I really like @ice2038's proposal, it would be very useful in our use case.

It would be also nice for our us to separate edit permissions in query edit and results update permissions, so that a user could refresh existing queries but not changing the underlying code nor creating new ones.

gseva avatar Aug 13 '19 21:08 gseva

What's the status of this issue? I'm waiting to implement redash for our organization but need this enhancement (similar to what @ice2038 proposed) first.

lsmoker avatar Oct 30 '19 14:10 lsmoker

+1

simzen85 avatar Nov 19 '19 10:11 simzen85

This would be hugely valuable. Even just simple dashboard-level permissions would help a ton so that certain dashboards can be restricted to certain groups of users.

daniellangnet avatar Jan 02 '20 02:01 daniellangnet

+1

qmgeng avatar Jan 07 '20 02:01 qmgeng

+1

Vitorjardim avatar Jan 07 '20 16:01 Vitorjardim

@arikfr Any update with the progress of this issue? We're looking forward to the new & improved Redash user access controls / permissions.

gilbzs avatar Jan 20 '20 04:01 gilbzs

+1

TimothyZhang avatar Feb 11 '20 04:02 TimothyZhang

+1

mikkojirnexu avatar Feb 28 '20 09:02 mikkojirnexu

Like @gseva we came across is the need to separate edit permissions from refresh permissions. We need to be able to restrict some users from refreshing (slow) queries so they are forced to use the scheduled results. We also need a separate permission to let some users use dangerous parameters without giving them full edit permission. Obviously this has security issues but we can decide internally on a per user basis whether they are likely to or even have the knowledge to abuse it.

lolaslade avatar Feb 28 '20 16:02 lolaslade

What is the status of this?

Jensen3131 avatar May 14 '20 08:05 Jensen3131

We also very much need this as we have sensitive data that can not be shared across departments. For most of our reports, we want to only show totals without revealing the actual data. For example, we want to show a total of the number of email addresses without revealing the underlying email addresses. This feature will make this easy rather than having to think about provisioning various tables/views and access points to the database.

In short, we want various users to be able to see the dashboard they are assigned, without the ability to access the underlying data.

corkub avatar Aug 04 '20 01:08 corkub

Since I'm using both Redash and Power BI and other BI tools in different projects, as well as I'm a product owner of a tech company, I think we should look at the process and take care of permission in each step. Please look at my proposal below.

redash_permissions_idea

About data structure, I propose the following structure. This is only one version of permission models.
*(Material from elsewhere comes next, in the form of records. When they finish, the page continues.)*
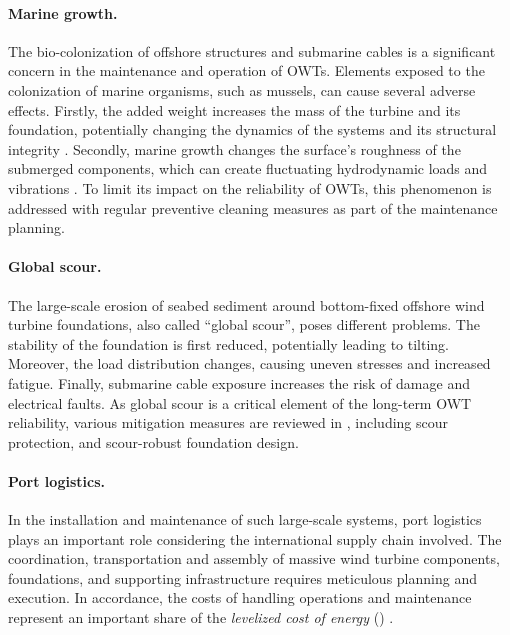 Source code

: 

\paragraph{Marine growth.}
The bio-colonization of offshore structures and submarine cables is a significant concern in the maintenance and operation of OWTs. 
Elements exposed to the colonization of marine organisms, such as mussels, can cause several adverse effects. 
Firstly, the added weight increases the mass of the turbine and its foundation, potentially changing the dynamics of the systems and its structural integrity \citep{ameryoun_2019_marine_growth,schoefs_2022_reliability_marine_growth}. 
Secondly, marine growth changes the surface's roughness of the submerged components, which can create fluctuating hydrodynamic loads and vibrations \citep{marty_2021_cable_marine_growth}. 
To limit its impact on the reliability of OWTs, this phenomenon is addressed with regular preventive cleaning measures as part of the maintenance planning. 


\paragraph{Global scour.}
The large-scale erosion of seabed sediment around bottom-fixed offshore wind turbine foundations, also called ``global scour'', poses different problems. 
The stability of the foundation is first reduced, potentially leading to tilting. 
Moreover, the load distribution changes, causing uneven stresses and increased fatigue. 
Finally, submarine cable exposure increases the risk of damage and electrical faults. 
As global scour is a critical element of the long-term OWT reliability, various mitigation measures are reviewed in \citet{fazeres_2021_scour}, including scour protection, and scour-robust foundation design.


\paragraph{Port logistics.}
In the installation and maintenance of such large-scale systems, port logistics plays an important role considering the international supply chain involved. 
The coordination, transportation and assembly of massive wind turbine components, foundations, and supporting infrastructure requires meticulous planning and execution. 
In accordance, the costs of handling operations and maintenance represent an important share of the \textit{levelized cost of energy} () \citep{shields_2021_owt_lcoe}.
I'm neutral with the inverse models (permission on objects attach to user/role instead of attaching to object).

redash_permission_objects

There will be a special role called "anonymous", to enable public, not logged-in users to view the dashboard.

There is a very good feature presented in Power BI that I borrowed here, is Row Level Security. If you cached your query and always visualize data based on cached query result (dataset), you can use your native Redash query to set a pre-filter to your dataset, to narrow down the data each user can acceess. By using this, you can overcome the fact that not every database supports native RLS in its engine.

Also in the topic of pre-defined permission, we can create permission_preset object to contain the list of roles or permissions. By doing this, we can also create custom role by assigning individual permission to that role. One thing I learned from other big guys is inherent, where we can create sub-permission that inherit parent's permission and contains other specific permissions.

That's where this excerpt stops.